# [BRIEF]
Only the lines holding the word "begin" are wanted; copy each of them from the listing.

[Opening SUPPLIED MATERIAL section]

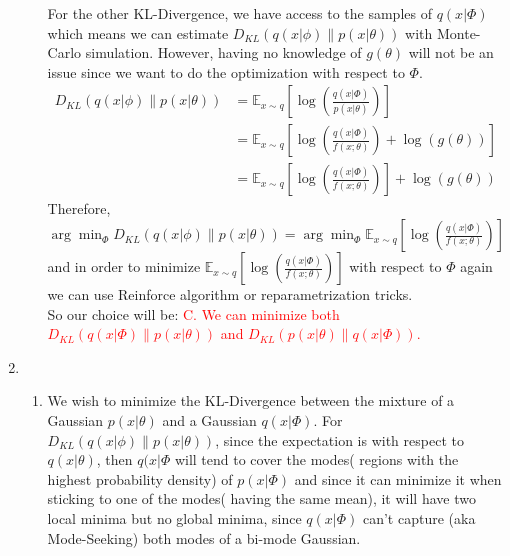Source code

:\documentclass{article}
\begin{document}
\begin{enumerate}
\begin{enumerate}
        For the other KL-Divergence, we have access to the samples of $q(x | \Phi)$ which means we can estimate $D_{KL} (q(x | \phi) \parallel p(x | \theta))$ with Monte-Carlo simulation. However, having no knowledge of  $g(\theta)$ will not be an issue since we want to do the optimization with respect to $\Phi$.
        \begin{equation*}
            \begin{aligned}
                D_{KL} (q(x | \phi) \parallel p(x | \theta)) &= \mathbb{E}_{x \sim q} \left[ \log \left( \frac{ q(x | \Phi)}{p(x | \theta)} \right) \right] \\
                &= \mathbb{E}_{x \sim q} \left[ \log \left( \frac{ q(x | \Phi)}{f(x; \theta)} \right) + \log \left( g(\theta) \right) \right] \\
                &= \mathbb{E}_{x \sim q} \left[ \log \left( \frac{ q(x | \Phi)}{f(x; \theta)} \right) \right] + \log \left( g(\theta) \right) 
            \end{aligned}
        \end{equation*}
        Therefore, $\arg \min_\Phi D_{KL} (q(x | \phi) \parallel p(x | \theta)) =
        \arg \min_\Phi \mathbb{E}_{x \sim q} \left[ \log \left( \frac{ q(x | \Phi)}{f(x; \theta)} \right) \right]
        $ and in order to minimize $\mathbb{E}_{x \sim q} \left[ \log \left( \frac{ q(x | \Phi)}{f(x; \theta)} \right) \right]$ 
        with respect to $\Phi$ again
        we can use Reinforce algorithm or reparametrization tricks.
        \\
        So our choice will be:
        \textcolor{red}{C. We can minimize both $D_{KL} (q(x | \Phi) \parallel p(x | \theta))$ and $D_{KL} (p(x | \theta) \parallel q(x | \Phi))$.}
        \end{enumerate}
    \item 
    \begin{enumerate}
        \item We wish to minimize the KL-Divergence between the mixture of a Gaussian $p(x|\theta)$ and a Gaussian $q(x|\Phi)$. For$D_{KL} (q(x | \phi) \parallel p(x | \theta))$, since the expectation is with respect to $q(x|\theta)$, then $q(x|\Phi$ will tend to cover the modes( regions with the highest probability density) of $p(x|\Phi)$ and since it can minimize it when sticking to one of the modes( having the same mean), it will have two local minima but no global minima, since $q(x|\Phi)$ can't capture (aka Mode-Seeking) both modes of a bi-mode Gaussian.

\end{enumerate}
\end{enumerate}
\end{document}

[Closing SUPPLIED MATERIAL section]

# [RESPONSE AREA]
\begin{document}
\begin{enumerate}
\begin{enumerate}
        \begin{equation*}
            \begin{aligned}
    \begin{enumerate}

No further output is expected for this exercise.